Veronica Panarello e la sua condanna a 30 anni di carcere: con questo nelle testa e nello stomaco, oltre che per la scomparsa tragica del piccolo Lorys Stival, si appresta a ripartire Davide Stival, il padre del bimbo ucciso e il marito della donna accusata e condannata per il fatto tremendo. Una lettera aperta ha diffuso ieri tramite i vari organi di stampa, cercando di spiegare in poche righe la sua intenzione nell’immediato futuro – togliendosi anche qualche sassolino, come ribadire di non avere mai rilasciato interviste negli ultimi giorni, come invece erroneamente il Corriere della Sera riportava – che sa molto di “rinascita”. «Nella mia pancia si mischiavano i sentimenti più diversi ed è difficile riuscire ad esprimere con le parole quel che ho provato nel momento in cui il giudice ha letto la sentenza: una malinconica sensazione di giustizia per il mio piccolo angelo che la invocava silenziosamente. Ora è tempo di voltare pagina. Da oggi si ricomincia. Lo devo al piccolino che non c’è più e a quello che mi aspetta a casa».

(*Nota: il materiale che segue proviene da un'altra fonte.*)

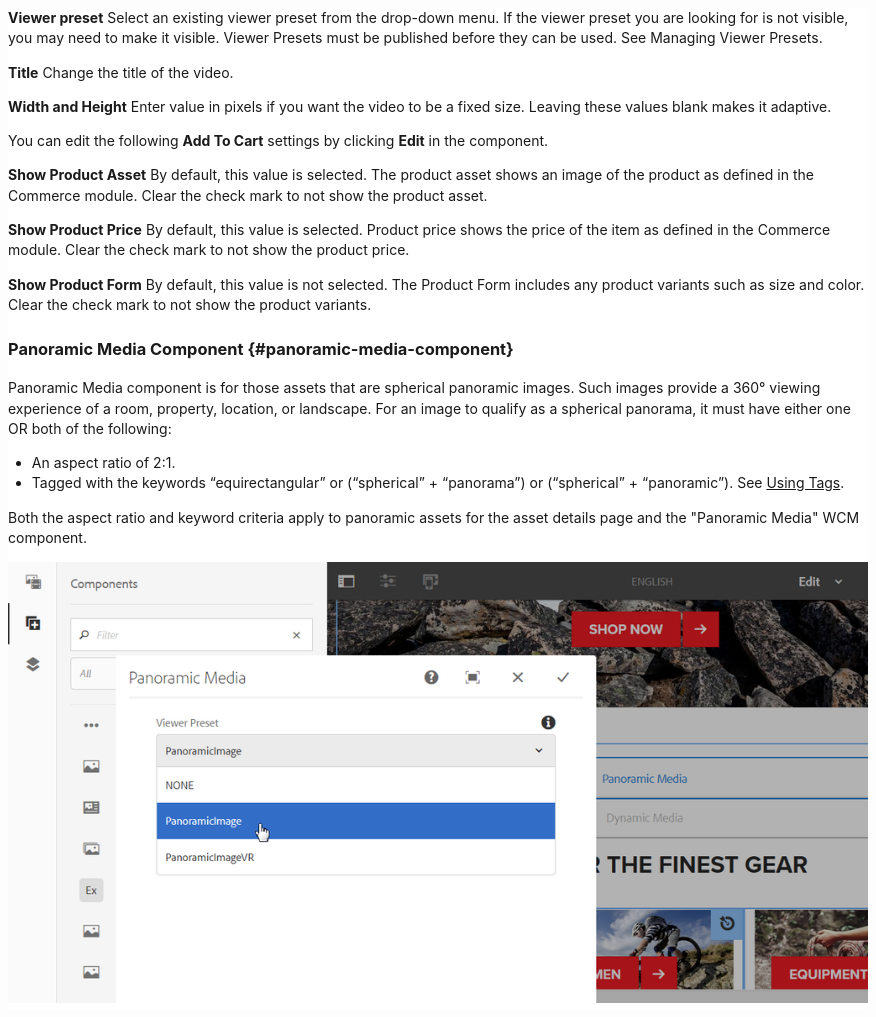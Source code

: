 **Viewer preset** Select an existing viewer preset from the drop-down menu. If the viewer preset you are looking for is not visible, you may need to make it visible. Viewer Presets must be published before they can be used. See Managing Viewer Presets.

**Title** Change the title of the video.

**Width and Height** Enter value in pixels if you want the video to be a fixed size. Leaving these values blank makes it adaptive.

You can edit the following **Add To Cart** settings by clicking **Edit** in the component.

**Show Product Asset** By default, this value is selected. The product asset shows an image of the product as defined in the Commerce module. Clear the check mark to not show the product asset.

**Show Product Price** By default, this value is selected. Product price shows the price of the item as defined in the Commerce module. Clear the check mark to not show the product price.

**Show Product Form** By default, this value is not selected. The Product Form includes any product variants such as size and color. Clear the check mark to not show the product variants.

### Panoramic Media Component {#panoramic-media-component}

Panoramic Media component is for those assets that are spherical panoramic images. Such images provide a 360° viewing experience of a room, property, location, or landscape. For an image to qualify as a spherical panorama, it must have either one OR both of the following:

* An aspect ratio of 2:1.
* Tagged with the keywords “equirectangular” or (“spherical” + “panorama”) or (“spherical” + “panoramic”). See [Using Tags](../../sites/authoring/using/tags.md).

Both the aspect ratio and keyword criteria apply to panoramic assets for the asset details page and the "Panoramic Media" WCM component.

![](assets/panoramic-media-viewer-preset.png)
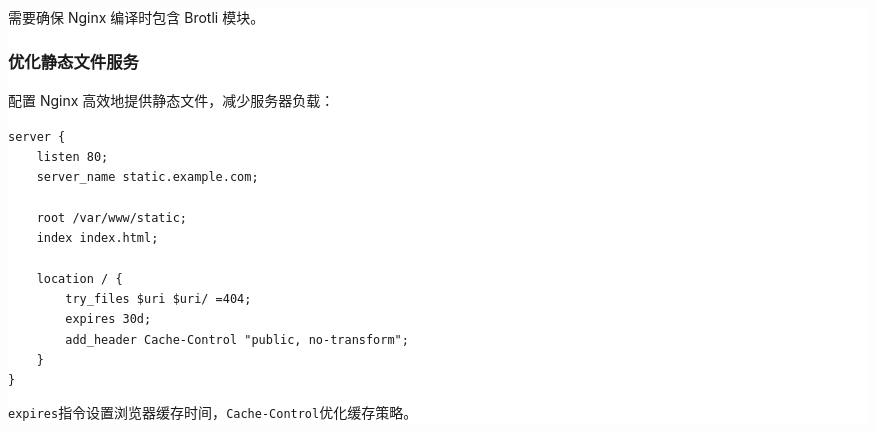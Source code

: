 需要确保 Nginx 编译时包含 Brotli 模块。

### 优化静态文件服务

配置 Nginx 高效地提供静态文件，减少服务器负载：

```nginx
server {
    listen 80;
    server_name static.example.com;

    root /var/www/static;
    index index.html;

    location / {
        try_files $uri $uri/ =404;
        expires 30d;
        add_header Cache-Control "public, no-transform";
    }
}
```

`expires`指令设置浏览器缓存时间，`Cache-Control`优化缓存策略。

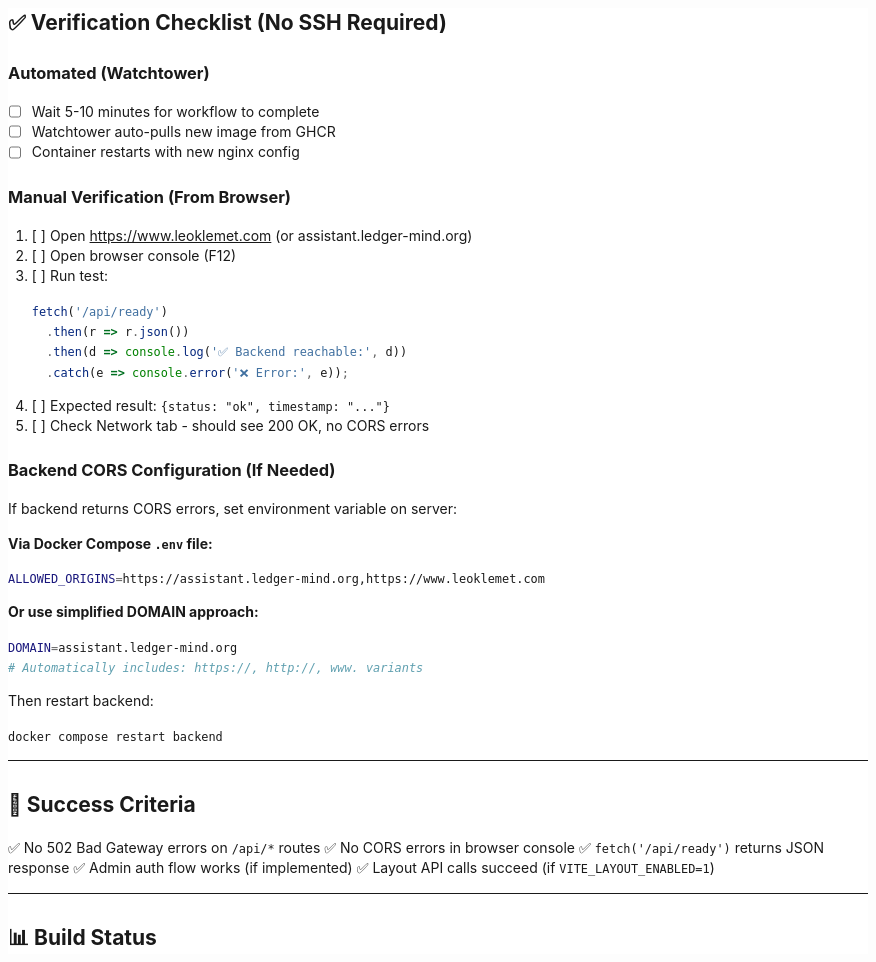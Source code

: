 
## ✅ Verification Checklist (No SSH Required)

### Automated (Watchtower)
- [ ] Wait 5-10 minutes for workflow to complete
- [ ] Watchtower auto-pulls new image from GHCR
- [ ] Container restarts with new nginx config

### Manual Verification (From Browser)
1. [ ] Open https://www.leoklemet.com (or assistant.ledger-mind.org)
2. [ ] Open browser console (F12)
3. [ ] Run test:
   ```javascript
   fetch('/api/ready')
     .then(r => r.json())
     .then(d => console.log('✅ Backend reachable:', d))
     .catch(e => console.error('❌ Error:', e));
   ```
4. [ ] Expected result: `{status: "ok", timestamp: "..."}`
5. [ ] Check Network tab - should see 200 OK, no CORS errors

### Backend CORS Configuration (If Needed)
If backend returns CORS errors, set environment variable on server:

**Via Docker Compose `.env` file:**
```bash
ALLOWED_ORIGINS=https://assistant.ledger-mind.org,https://www.leoklemet.com
```

**Or use simplified DOMAIN approach:**
```bash
DOMAIN=assistant.ledger-mind.org
# Automatically includes: https://, http://, www. variants
```

Then restart backend:
```bash
docker compose restart backend
```

---

## 🎯 Success Criteria

✅ No 502 Bad Gateway errors on `/api/*` routes
✅ No CORS errors in browser console
✅ `fetch('/api/ready')` returns JSON response
✅ Admin auth flow works (if implemented)
✅ Layout API calls succeed (if `VITE_LAYOUT_ENABLED=1`)

---

## 📊 Build Status
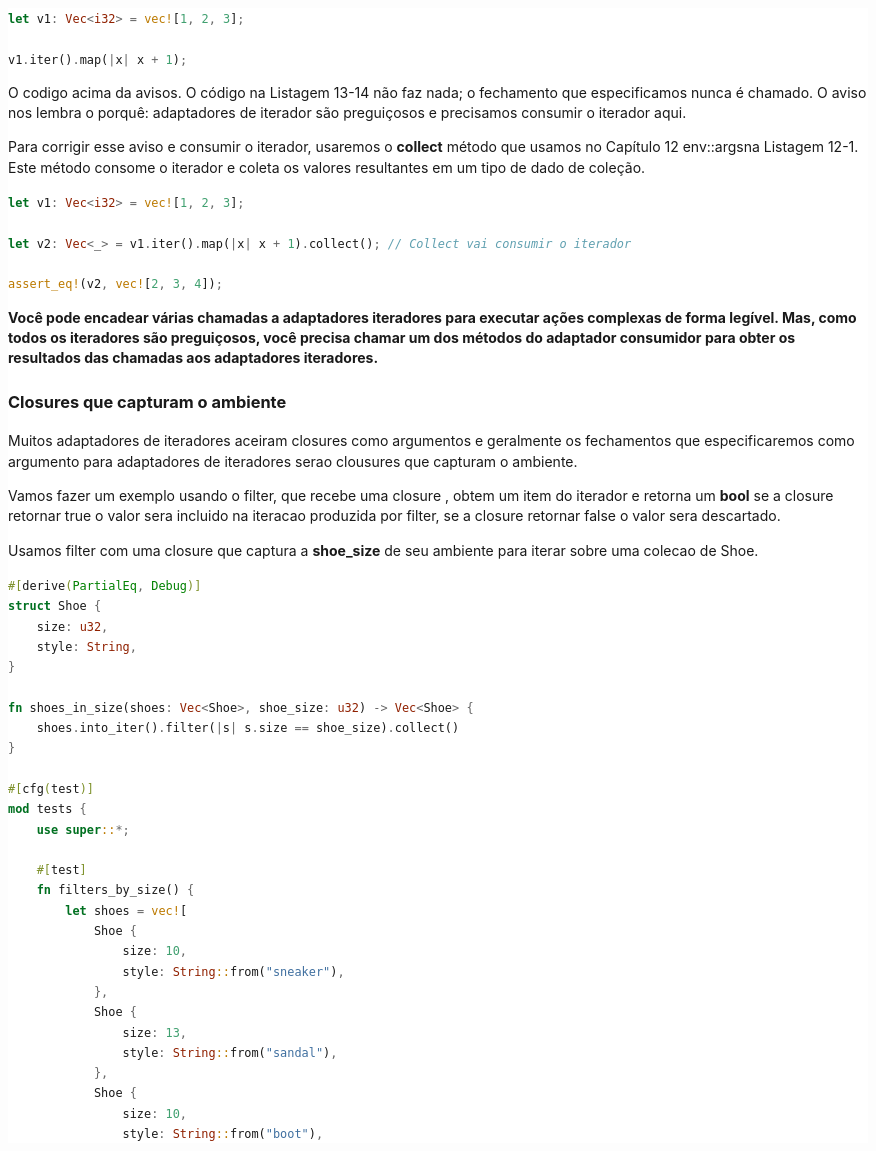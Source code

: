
 ```rs
let v1: Vec<i32> = vec![1, 2, 3];

v1.iter().map(|x| x + 1);
```

O codigo acima da avisos. O código na Listagem 13-14 não faz nada; o fechamento que especificamos nunca é chamado. O aviso nos lembra o porquê: adaptadores de iterador são preguiçosos e precisamos consumir o iterador aqui.

Para corrigir esse aviso e consumir o iterador, usaremos o **collect** método que usamos no Capítulo 12 env::argsna Listagem 12-1. Este método consome o iterador e coleta os valores resultantes em um tipo de dado de coleção.

```rs
let v1: Vec<i32> = vec![1, 2, 3];

let v2: Vec<_> = v1.iter().map(|x| x + 1).collect(); // Collect vai consumir o iterador

assert_eq!(v2, vec![2, 3, 4]);
```

**Você pode encadear várias chamadas a adaptadores iteradores para executar ações complexas de forma legível. Mas, como todos os iteradores são preguiçosos, você precisa chamar um dos métodos do adaptador consumidor para obter os resultados das chamadas aos adaptadores iteradores.**

### Closures que capturam o ambiente

Muitos adaptadores de iteradores aceiram closures como argumentos e geralmente os fechamentos que especificaremos como argumento para adaptadores de iteradores serao clousures que capturam o ambiente.

Vamos fazer um exemplo usando o filter, que recebe uma closure , obtem um item do iterador e retorna um **bool** se a closure retornar true o valor sera incluido na iteracao produzida por filter, se a closure retornar false o valor sera descartado.

Usamos filter com uma closure que captura a **shoe_size** de seu ambiente para iterar sobre uma colecao de  Shoe.

```rs
#[derive(PartialEq, Debug)]
struct Shoe {
    size: u32,
    style: String,
}

fn shoes_in_size(shoes: Vec<Shoe>, shoe_size: u32) -> Vec<Shoe> {
    shoes.into_iter().filter(|s| s.size == shoe_size).collect()
}

#[cfg(test)]
mod tests {
    use super::*;

    #[test]
    fn filters_by_size() {
        let shoes = vec![
            Shoe {
                size: 10,
                style: String::from("sneaker"),
            },
            Shoe {
                size: 13,
                style: String::from("sandal"),
            },
            Shoe {
                size: 10,
                style: String::from("boot"),
```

Inquietanti analogie, due donne e due vittime di pochissimi anni: Veronica Panarello e Anna Maria Franzoni, accomunate da una sentenza e dall’interesse mediatico sollevato dalle loro azioni. Due casi di cronaca fra i più cruenti della storia italiana, difficili da dimenticare. Madri che uccidono i figli e bambini senza più futuro. Eppure Veronica Panarello, anche in seguito alla condanna a 30 anni di carcere, continua a proclamarsi innocente. Un ulteriore punto in comune con la madre di Samuele (3 anni, ndr): alla Franzoni è stata comminata una pena identica. Entrambe erano apparse madri disperate, in seguito alla morte dei loro bambini. Ed ancora entrambe hanno professato la propria innocenza fino all’ultimo ed anche oltre. Per gli inquirenti Veronica Panarello è colpevole e lo dimostra la sentenza, avvenuta a due anni di distanza dal terribile omicidio del figlio Loris Stival. Rimangono però ancora delle zone d’ombra. La Panarello ha agito da sola oppure aveva un complice? L’omicidio si poteva evitare? Sono queste le domande che sorgono spesso spontanee nell’immaginario della cittadinanza, alla ricerca di una prova concreta che fughi ogni dubbio sulla possibilità che questi due omicidi si potessero evitare. Sia Anna Maria Franzoni che Veronica Panarello avrebbero inoltre agito in base ad un impeto di ira incontrollata. La donna di Croce Camerina non è stata infatti condannata per omicidio premeditato, motivo che induce a supporre che il raptus sia stato scatenato da una miccia, un capriccio del figlio che quella mattina non voleva andare a scuola. Come Samuele: Maria Franzoni doveva accompagnare il primogenito a scuola ed il piccolo si era ribellato, compromettendone la tempistica.